**Work instruction:**
Make an exact copy of the lines starting at the top of the listing below and ending at the line that contains "#2 Most tweeted", inclusive.

========================

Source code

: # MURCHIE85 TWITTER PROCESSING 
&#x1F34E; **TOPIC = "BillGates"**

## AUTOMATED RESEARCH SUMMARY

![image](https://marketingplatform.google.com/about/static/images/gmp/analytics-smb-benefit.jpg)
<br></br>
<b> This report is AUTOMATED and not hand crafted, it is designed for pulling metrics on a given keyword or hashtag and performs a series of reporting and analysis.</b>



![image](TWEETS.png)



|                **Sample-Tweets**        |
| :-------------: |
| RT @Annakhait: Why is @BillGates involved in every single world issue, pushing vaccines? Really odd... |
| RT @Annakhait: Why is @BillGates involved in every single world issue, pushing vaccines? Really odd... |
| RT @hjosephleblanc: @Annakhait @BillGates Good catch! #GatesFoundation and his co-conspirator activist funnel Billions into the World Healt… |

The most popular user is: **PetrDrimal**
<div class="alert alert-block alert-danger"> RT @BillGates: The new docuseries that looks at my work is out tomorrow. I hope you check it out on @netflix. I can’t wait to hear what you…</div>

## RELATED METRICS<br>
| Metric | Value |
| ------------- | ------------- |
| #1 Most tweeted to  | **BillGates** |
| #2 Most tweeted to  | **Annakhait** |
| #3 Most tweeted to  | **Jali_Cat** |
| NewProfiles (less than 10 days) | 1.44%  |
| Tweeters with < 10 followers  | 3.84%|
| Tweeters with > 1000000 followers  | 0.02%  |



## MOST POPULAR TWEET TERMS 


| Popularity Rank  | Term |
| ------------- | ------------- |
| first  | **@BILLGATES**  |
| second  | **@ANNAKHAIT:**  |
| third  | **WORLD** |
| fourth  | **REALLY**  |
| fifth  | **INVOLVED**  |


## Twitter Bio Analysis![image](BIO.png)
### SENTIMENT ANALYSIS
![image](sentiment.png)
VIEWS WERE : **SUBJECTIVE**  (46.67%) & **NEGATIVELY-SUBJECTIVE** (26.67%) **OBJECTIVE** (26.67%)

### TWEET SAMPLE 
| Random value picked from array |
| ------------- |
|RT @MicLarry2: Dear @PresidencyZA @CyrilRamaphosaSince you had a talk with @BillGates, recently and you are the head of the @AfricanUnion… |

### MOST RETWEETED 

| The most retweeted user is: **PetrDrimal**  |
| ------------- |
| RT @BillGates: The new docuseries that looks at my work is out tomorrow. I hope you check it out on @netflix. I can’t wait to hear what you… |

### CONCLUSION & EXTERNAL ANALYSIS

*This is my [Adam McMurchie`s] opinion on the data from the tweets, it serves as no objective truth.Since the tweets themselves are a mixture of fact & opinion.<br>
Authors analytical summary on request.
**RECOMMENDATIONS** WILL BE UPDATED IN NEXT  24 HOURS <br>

========================

**Exercise response:**
Source code

: # MURCHIE85 TWITTER PROCESSING 
&#x1F34E; **TOPIC = "BillGates"**

## AUTOMATED RESEARCH SUMMARY

![image](https://marketingplatform.google.com/about/static/images/gmp/analytics-smb-benefit.jpg)
<br></br>
<b> This report is AUTOMATED and not hand crafted, it is designed for pulling metrics on a given keyword or hashtag and performs a series of reporting and analysis.</b>



![image](TWEETS.png)



|                **Sample-Tweets**        |
| :-------------: |
| RT @Annakhait: Why is @BillGates involved in every single world issue, pushing vaccines? Really odd... |
| RT @Annakhait: Why is @BillGates involved in every single world issue, pushing vaccines? Really odd... |
| RT @hjosephleblanc: @Annakhait @BillGates Good catch! #GatesFoundation and his co-conspirator activist funnel Billions into the World Healt… |

The most popular user is: **PetrDrimal**
<div class="alert alert-block alert-danger"> RT @BillGates: The new docuseries that looks at my work is out tomorrow. I hope you check it out on @netflix. I can’t wait to hear what you…</div>

## RELATED METRICS<br>
| Metric | Value |
| ------------- | ------------- |
| #1 Most tweeted to  | **BillGates** |
| #2 Most tweeted to  | **Annakhait** |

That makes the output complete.